→ YOUR INSTRUCTIONS
Give back every line of the material below that has the string "second".

[[ GIVEN INFORMATION open ]]

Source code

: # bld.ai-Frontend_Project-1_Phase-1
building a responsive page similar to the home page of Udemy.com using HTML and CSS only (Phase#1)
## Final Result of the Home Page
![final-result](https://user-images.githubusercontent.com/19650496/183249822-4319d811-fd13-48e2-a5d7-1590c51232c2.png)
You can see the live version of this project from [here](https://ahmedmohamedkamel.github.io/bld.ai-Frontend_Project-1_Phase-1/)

[[ GIVEN INFORMATION closed ]]
[[ GIVEN INFORMATION open ]]

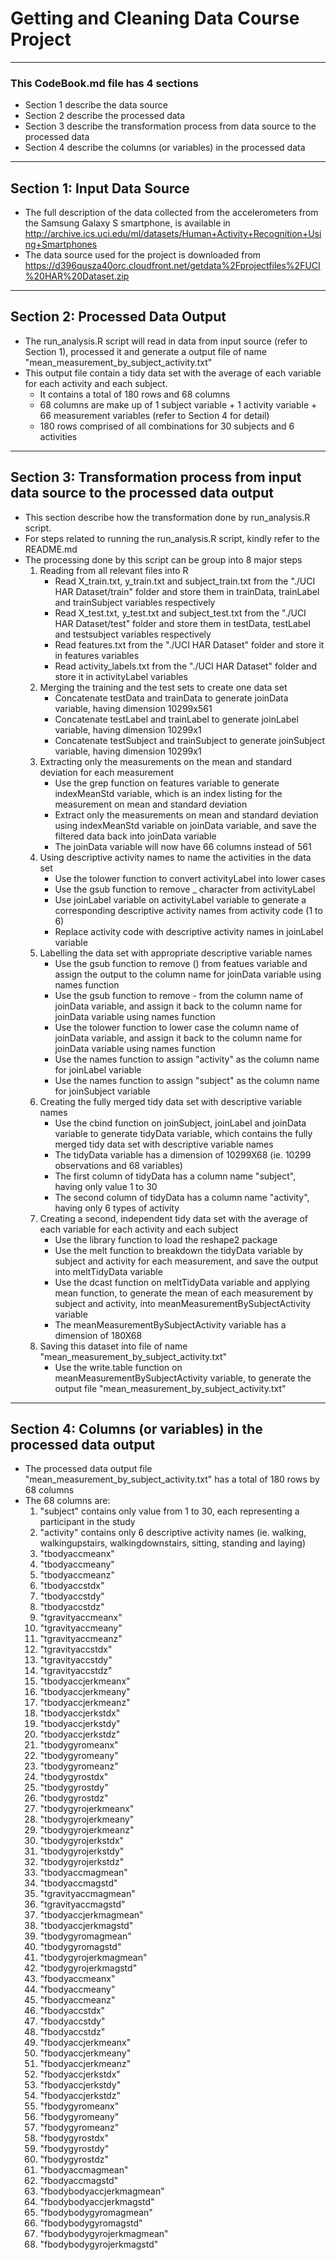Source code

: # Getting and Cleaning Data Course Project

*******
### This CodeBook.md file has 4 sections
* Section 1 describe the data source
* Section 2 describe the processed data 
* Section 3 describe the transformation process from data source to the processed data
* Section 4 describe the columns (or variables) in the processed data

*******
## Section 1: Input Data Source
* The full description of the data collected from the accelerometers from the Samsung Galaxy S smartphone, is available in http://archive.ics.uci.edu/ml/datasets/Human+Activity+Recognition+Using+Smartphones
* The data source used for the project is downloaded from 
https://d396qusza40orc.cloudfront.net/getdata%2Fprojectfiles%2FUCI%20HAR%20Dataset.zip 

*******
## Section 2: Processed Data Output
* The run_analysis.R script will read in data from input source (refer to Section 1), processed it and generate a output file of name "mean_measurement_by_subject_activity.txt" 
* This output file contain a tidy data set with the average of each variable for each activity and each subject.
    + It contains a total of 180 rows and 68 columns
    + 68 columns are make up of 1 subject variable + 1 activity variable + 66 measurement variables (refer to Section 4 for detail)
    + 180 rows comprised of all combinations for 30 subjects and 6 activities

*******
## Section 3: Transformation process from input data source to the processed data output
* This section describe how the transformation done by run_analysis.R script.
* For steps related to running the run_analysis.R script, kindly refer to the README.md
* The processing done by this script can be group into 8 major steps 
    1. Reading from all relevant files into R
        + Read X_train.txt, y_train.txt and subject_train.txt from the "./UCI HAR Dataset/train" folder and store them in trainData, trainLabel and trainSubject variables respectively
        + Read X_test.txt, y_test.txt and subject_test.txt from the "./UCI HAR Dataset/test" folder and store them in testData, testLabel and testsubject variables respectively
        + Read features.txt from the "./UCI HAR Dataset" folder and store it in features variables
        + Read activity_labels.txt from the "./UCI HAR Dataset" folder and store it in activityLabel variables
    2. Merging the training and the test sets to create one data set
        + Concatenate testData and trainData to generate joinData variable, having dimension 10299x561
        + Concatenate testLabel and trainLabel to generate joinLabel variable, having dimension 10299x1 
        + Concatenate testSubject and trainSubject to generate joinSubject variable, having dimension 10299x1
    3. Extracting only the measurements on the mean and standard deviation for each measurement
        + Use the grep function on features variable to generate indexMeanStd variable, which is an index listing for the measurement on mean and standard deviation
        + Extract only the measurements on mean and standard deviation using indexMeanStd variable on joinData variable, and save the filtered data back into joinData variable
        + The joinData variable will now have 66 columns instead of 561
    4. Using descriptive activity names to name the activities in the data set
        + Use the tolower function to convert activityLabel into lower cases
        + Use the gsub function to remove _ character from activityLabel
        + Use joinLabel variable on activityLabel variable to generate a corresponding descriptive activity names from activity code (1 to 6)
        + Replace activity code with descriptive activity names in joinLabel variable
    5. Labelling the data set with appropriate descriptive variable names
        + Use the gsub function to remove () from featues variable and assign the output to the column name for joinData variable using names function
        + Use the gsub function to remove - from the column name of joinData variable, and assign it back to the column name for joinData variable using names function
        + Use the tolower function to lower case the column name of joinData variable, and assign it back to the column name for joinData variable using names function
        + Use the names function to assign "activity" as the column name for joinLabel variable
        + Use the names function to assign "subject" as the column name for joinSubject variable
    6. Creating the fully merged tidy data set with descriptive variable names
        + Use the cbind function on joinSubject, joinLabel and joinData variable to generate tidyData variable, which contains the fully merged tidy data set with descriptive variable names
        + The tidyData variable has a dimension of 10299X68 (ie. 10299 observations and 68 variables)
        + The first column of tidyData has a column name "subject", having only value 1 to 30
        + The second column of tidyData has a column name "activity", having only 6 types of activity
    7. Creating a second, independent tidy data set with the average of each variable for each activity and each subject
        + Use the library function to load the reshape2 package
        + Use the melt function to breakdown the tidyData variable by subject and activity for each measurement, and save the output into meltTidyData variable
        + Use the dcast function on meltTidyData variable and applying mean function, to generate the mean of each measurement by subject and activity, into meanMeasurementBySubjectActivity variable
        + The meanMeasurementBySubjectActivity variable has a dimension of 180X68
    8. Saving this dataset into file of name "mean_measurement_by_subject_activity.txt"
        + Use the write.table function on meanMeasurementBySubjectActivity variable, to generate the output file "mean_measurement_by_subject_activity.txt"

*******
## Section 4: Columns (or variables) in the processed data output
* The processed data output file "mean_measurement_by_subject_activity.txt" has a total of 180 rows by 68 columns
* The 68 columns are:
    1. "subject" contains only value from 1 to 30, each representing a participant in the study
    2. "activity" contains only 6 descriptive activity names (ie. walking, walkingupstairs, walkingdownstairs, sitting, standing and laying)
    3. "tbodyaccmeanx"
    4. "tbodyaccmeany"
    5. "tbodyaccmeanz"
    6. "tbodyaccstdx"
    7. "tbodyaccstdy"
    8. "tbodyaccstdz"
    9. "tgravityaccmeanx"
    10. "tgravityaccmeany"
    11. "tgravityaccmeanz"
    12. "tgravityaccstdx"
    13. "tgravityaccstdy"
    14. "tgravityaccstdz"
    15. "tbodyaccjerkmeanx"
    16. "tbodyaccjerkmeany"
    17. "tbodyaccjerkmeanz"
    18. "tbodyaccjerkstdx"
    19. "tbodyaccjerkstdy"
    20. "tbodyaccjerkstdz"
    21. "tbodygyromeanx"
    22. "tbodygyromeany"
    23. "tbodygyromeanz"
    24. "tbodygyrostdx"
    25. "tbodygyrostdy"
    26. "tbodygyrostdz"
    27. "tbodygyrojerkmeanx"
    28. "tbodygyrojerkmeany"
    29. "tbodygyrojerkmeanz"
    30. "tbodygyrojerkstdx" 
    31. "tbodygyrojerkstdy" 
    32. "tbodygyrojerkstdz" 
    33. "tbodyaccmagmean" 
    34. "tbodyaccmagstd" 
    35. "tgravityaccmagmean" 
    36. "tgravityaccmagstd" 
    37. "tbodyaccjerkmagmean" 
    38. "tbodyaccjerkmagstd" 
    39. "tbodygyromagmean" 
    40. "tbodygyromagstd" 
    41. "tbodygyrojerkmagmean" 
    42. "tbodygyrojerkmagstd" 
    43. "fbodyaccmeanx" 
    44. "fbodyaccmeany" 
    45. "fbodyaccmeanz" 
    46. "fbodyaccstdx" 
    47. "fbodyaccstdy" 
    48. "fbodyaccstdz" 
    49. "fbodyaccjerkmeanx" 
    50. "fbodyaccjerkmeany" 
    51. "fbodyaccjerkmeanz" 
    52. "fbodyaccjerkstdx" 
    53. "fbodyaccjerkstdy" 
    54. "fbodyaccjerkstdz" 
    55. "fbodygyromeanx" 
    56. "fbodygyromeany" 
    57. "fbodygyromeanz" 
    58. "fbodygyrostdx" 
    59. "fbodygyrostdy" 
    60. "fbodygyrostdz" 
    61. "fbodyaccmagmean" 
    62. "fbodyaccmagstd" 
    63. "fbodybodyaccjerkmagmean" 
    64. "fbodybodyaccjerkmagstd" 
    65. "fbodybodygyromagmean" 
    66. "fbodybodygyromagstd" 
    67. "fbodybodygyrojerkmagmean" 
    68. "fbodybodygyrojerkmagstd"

[[ GIVEN INFORMATION closed ]]

→ ANSWER BELOW
        + The second column of tidyData has a column name "activity", having only 6 types of activity
    7. Creating a second, independent tidy data set with the average of each variable for each activity and each subject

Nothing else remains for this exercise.